═══ The data ═══

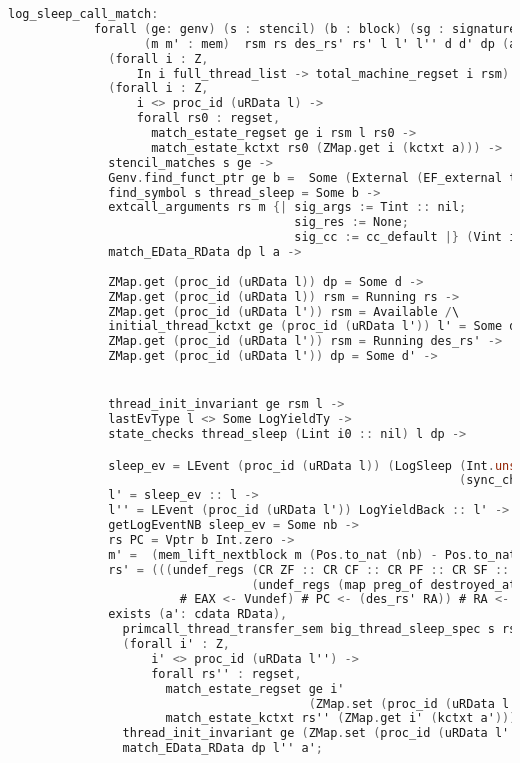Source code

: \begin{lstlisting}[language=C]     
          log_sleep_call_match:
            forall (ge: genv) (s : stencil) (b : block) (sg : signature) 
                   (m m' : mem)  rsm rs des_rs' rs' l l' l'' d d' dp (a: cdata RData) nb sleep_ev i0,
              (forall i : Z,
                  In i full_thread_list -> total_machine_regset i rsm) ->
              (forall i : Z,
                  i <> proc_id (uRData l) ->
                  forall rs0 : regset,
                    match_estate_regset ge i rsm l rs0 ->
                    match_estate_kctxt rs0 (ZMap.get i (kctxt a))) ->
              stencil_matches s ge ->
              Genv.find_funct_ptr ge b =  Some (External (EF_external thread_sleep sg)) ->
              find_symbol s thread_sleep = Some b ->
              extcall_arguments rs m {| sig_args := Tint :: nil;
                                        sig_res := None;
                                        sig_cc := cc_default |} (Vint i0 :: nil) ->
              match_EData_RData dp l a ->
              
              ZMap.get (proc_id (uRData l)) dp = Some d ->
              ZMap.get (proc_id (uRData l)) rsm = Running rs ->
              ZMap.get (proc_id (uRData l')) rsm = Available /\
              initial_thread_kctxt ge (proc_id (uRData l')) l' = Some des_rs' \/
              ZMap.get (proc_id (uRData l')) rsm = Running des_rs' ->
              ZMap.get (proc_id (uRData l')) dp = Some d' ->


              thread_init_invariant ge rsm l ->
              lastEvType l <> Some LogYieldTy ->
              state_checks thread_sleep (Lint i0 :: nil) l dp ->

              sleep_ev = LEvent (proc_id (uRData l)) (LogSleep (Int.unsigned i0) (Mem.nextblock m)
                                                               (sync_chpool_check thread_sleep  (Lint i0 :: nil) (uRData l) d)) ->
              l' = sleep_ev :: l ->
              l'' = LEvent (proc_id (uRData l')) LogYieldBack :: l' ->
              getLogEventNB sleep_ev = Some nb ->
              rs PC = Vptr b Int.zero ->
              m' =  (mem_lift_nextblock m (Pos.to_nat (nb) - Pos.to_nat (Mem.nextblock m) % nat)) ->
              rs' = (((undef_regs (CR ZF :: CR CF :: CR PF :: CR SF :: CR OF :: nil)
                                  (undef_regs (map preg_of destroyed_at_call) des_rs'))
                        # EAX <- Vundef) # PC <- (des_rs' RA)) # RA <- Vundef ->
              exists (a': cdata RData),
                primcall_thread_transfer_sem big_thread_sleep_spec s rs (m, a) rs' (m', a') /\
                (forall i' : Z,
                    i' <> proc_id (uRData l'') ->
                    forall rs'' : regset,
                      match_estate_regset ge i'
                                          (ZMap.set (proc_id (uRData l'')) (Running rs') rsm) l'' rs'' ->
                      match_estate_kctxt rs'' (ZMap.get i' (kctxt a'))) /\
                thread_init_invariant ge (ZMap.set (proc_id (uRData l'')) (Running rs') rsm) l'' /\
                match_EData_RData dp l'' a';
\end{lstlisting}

═══

• _What is being asked_
Each record should be written out again exactly, though without its pictures.

• _Finished task_
Source code

: \begin{lstlisting}[language=C]     
          log_sleep_call_match:
            forall (ge: genv) (s : stencil) (b : block) (sg : signature) 
                   (m m' : mem)  rsm rs des_rs' rs' l l' l'' d d' dp (a: cdata RData) nb sleep_ev i0,
              (forall i : Z,
                  In i full_thread_list -> total_machine_regset i rsm) ->
              (forall i : Z,
                  i <> proc_id (uRData l) ->
                  forall rs0 : regset,
                    match_estate_regset ge i rsm l rs0 ->
                    match_estate_kctxt rs0 (ZMap.get i (kctxt a))) ->
              stencil_matches s ge ->
              Genv.find_funct_ptr ge b =  Some (External (EF_external thread_sleep sg)) ->
              find_symbol s thread_sleep = Some b ->
              extcall_arguments rs m {| sig_args := Tint :: nil;
                                        sig_res := None;
                                        sig_cc := cc_default |} (Vint i0 :: nil) ->
              match_EData_RData dp l a ->
              
              ZMap.get (proc_id (uRData l)) dp = Some d ->
              ZMap.get (proc_id (uRData l)) rsm = Running rs ->
              ZMap.get (proc_id (uRData l')) rsm = Available /\
              initial_thread_kctxt ge (proc_id (uRData l')) l' = Some des_rs' \/
              ZMap.get (proc_id (uRData l')) rsm = Running des_rs' ->
              ZMap.get (proc_id (uRData l')) dp = Some d' ->


              thread_init_invariant ge rsm l ->
              lastEvType l <> Some LogYieldTy ->
              state_checks thread_sleep (Lint i0 :: nil) l dp ->

              sleep_ev = LEvent (proc_id (uRData l)) (LogSleep (Int.unsigned i0) (Mem.nextblock m)
                                                               (sync_chpool_check thread_sleep  (Lint i0 :: nil) (uRData l) d)) ->
              l' = sleep_ev :: l ->
              l'' = LEvent (proc_id (uRData l')) LogYieldBack :: l' ->
              getLogEventNB sleep_ev = Some nb ->
              rs PC = Vptr b Int.zero ->
              m' =  (mem_lift_nextblock m (Pos.to_nat (nb) - Pos.to_nat (Mem.nextblock m) % nat)) ->
              rs' = (((undef_regs (CR ZF :: CR CF :: CR PF :: CR SF :: CR OF :: nil)
                                  (undef_regs (map preg_of destroyed_at_call) des_rs'))
                        # EAX <- Vundef) # PC <- (des_rs' RA)) # RA <- Vundef ->
              exists (a': cdata RData),
                primcall_thread_transfer_sem big_thread_sleep_spec s rs (m, a) rs' (m', a') /\
                (forall i' : Z,
                    i' <> proc_id (uRData l'') ->
                    forall rs'' : regset,
                      match_estate_regset ge i'
                                          (ZMap.set (proc_id (uRData l'')) (Running rs') rsm) l'' rs'' ->
                      match_estate_kctxt rs'' (ZMap.get i' (kctxt a'))) /\
                thread_init_invariant ge (ZMap.set (proc_id (uRData l'')) (Running rs') rsm) l'' /\
                match_EData_RData dp l'' a';
\end{lstlisting}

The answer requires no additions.